**Provided data:**

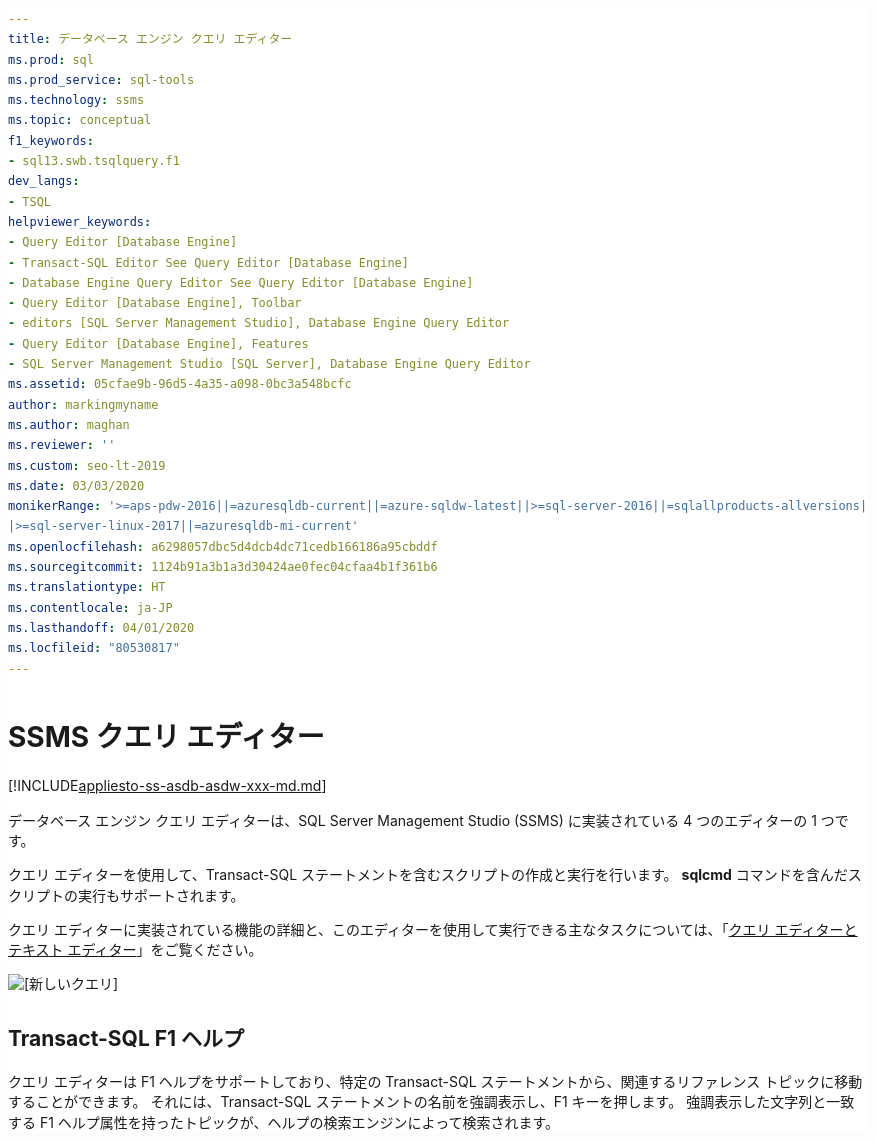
 ```yaml
---
title: データベース エンジン クエリ エディター
ms.prod: sql
ms.prod_service: sql-tools
ms.technology: ssms
ms.topic: conceptual
f1_keywords:
- sql13.swb.tsqlquery.f1
dev_langs:
- TSQL
helpviewer_keywords:
- Query Editor [Database Engine]
- Transact-SQL Editor See Query Editor [Database Engine]
- Database Engine Query Editor See Query Editor [Database Engine]
- Query Editor [Database Engine], Toolbar
- editors [SQL Server Management Studio], Database Engine Query Editor
- Query Editor [Database Engine], Features
- SQL Server Management Studio [SQL Server], Database Engine Query Editor
ms.assetid: 05cfae9b-96d5-4a35-a098-0bc3a548bcfc
author: markingmyname
ms.author: maghan
ms.reviewer: ''
ms.custom: seo-lt-2019
ms.date: 03/03/2020
monikerRange: '>=aps-pdw-2016||=azuresqldb-current||=azure-sqldw-latest||>=sql-server-2016||=sqlallproducts-allversions||>=sql-server-linux-2017||=azuresqldb-mi-current'
ms.openlocfilehash: a6298057dbc5d4dcb4dc71cedb166186a95cbddf
ms.sourcegitcommit: 1124b91a3b1a3d30424ae0fec04cfaa4b1f361b6
ms.translationtype: HT
ms.contentlocale: ja-JP
ms.lasthandoff: 04/01/2020
ms.locfileid: "80530817"
---
```

# <a name="ssms-query-editor"></a>SSMS クエリ エディター

[!INCLUDE[appliesto-ss-asdb-asdw-xxx-md.md](../../includes/appliesto-ss-asdb-asdw-xxx-md.md)]

データベース エンジン クエリ エディターは、SQL Server Management Studio (SSMS) に実装されている 4 つのエディターの 1 つです。

クエリ エディターを使用して、Transact-SQL ステートメントを含むスクリプトの作成と実行を行います。 **sqlcmd** コマンドを含んだスクリプトの実行もサポートされます。

クエリ エディターに実装されている機能の詳細と、このエディターを使用して実行できる主なタスクについては、「[クエリ エディターとテキスト エディター](../scripting/query-and-text-editors-sql-server-management-studio.md)」をご覧ください。

![[新しいクエリ]](media/database-engine-query-editor-sql-server-management-studio/new-query.png)

## <a name="transact-sql-f1-help"></a>Transact-SQL F1 ヘルプ

クエリ エディターは F1 ヘルプをサポートしており、特定の Transact-SQL ステートメントから、関連するリファレンス トピックに移動することができます。 それには、Transact-SQL ステートメントの名前を強調表示し、F1 キーを押します。 強調表示した文字列と一致する F1 ヘルプ属性を持ったトピックが、ヘルプの検索エンジンによって検索されます。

**Required action:** Could you write out the records again exactly, without any of their pictures?

**Exercise solution:**
 ```yaml
---
title: データベース エンジン クエリ エディター
ms.prod: sql
ms.prod_service: sql-tools
ms.technology: ssms
ms.topic: conceptual
f1_keywords:
- sql13.swb.tsqlquery.f1
dev_langs:
- TSQL
helpviewer_keywords:
- Query Editor [Database Engine]
- Transact-SQL Editor See Query Editor [Database Engine]
- Database Engine Query Editor See Query Editor [Database Engine]
- Query Editor [Database Engine], Toolbar
- editors [SQL Server Management Studio], Database Engine Query Editor
- Query Editor [Database Engine], Features
- SQL Server Management Studio [SQL Server], Database Engine Query Editor
ms.assetid: 05cfae9b-96d5-4a35-a098-0bc3a548bcfc
author: markingmyname
ms.author: maghan
ms.reviewer: ''
ms.custom: seo-lt-2019
ms.date: 03/03/2020
monikerRange: '>=aps-pdw-2016||=azuresqldb-current||=azure-sqldw-latest||>=sql-server-2016||=sqlallproducts-allversions||>=sql-server-linux-2017||=azuresqldb-mi-current'
ms.openlocfilehash: a6298057dbc5d4dcb4dc71cedb166186a95cbddf
ms.sourcegitcommit: 1124b91a3b1a3d30424ae0fec04cfaa4b1f361b6
ms.translationtype: HT
ms.contentlocale: ja-JP
ms.lasthandoff: 04/01/2020
ms.locfileid: "80530817"
---
```

# <a name="ssms-query-editor"></a>SSMS クエリ エディター

[!INCLUDE[appliesto-ss-asdb-asdw-xxx-md.md](../../includes/appliesto-ss-asdb-asdw-xxx-md.md)]

データベース エンジン クエリ エディターは、SQL Server Management Studio (SSMS) に実装されている 4 つのエディターの 1 つです。

クエリ エディターを使用して、Transact-SQL ステートメントを含むスクリプトの作成と実行を行います。 **sqlcmd** コマンドを含んだスクリプトの実行もサポートされます。

クエリ エディターに実装されている機能の詳細と、このエディターを使用して実行できる主なタスクについては、「[クエリ エディターとテキスト エディター](../scripting/query-and-text-editors-sql-server-management-studio.md)」をご覧ください。

![[新しいクエリ]](media/database-engine-query-editor-sql-server-management-studio/new-query.png)

## <a name="transact-sql-f1-help"></a>Transact-SQL F1 ヘルプ

クエリ エディターは F1 ヘルプをサポートしており、特定の Transact-SQL ステートメントから、関連するリファレンス トピックに移動することができます。 それには、Transact-SQL ステートメントの名前を強調表示し、F1 キーを押します。 強調表示した文字列と一致する F1 ヘルプ属性を持ったトピックが、ヘルプの検索エンジンによって検索されます。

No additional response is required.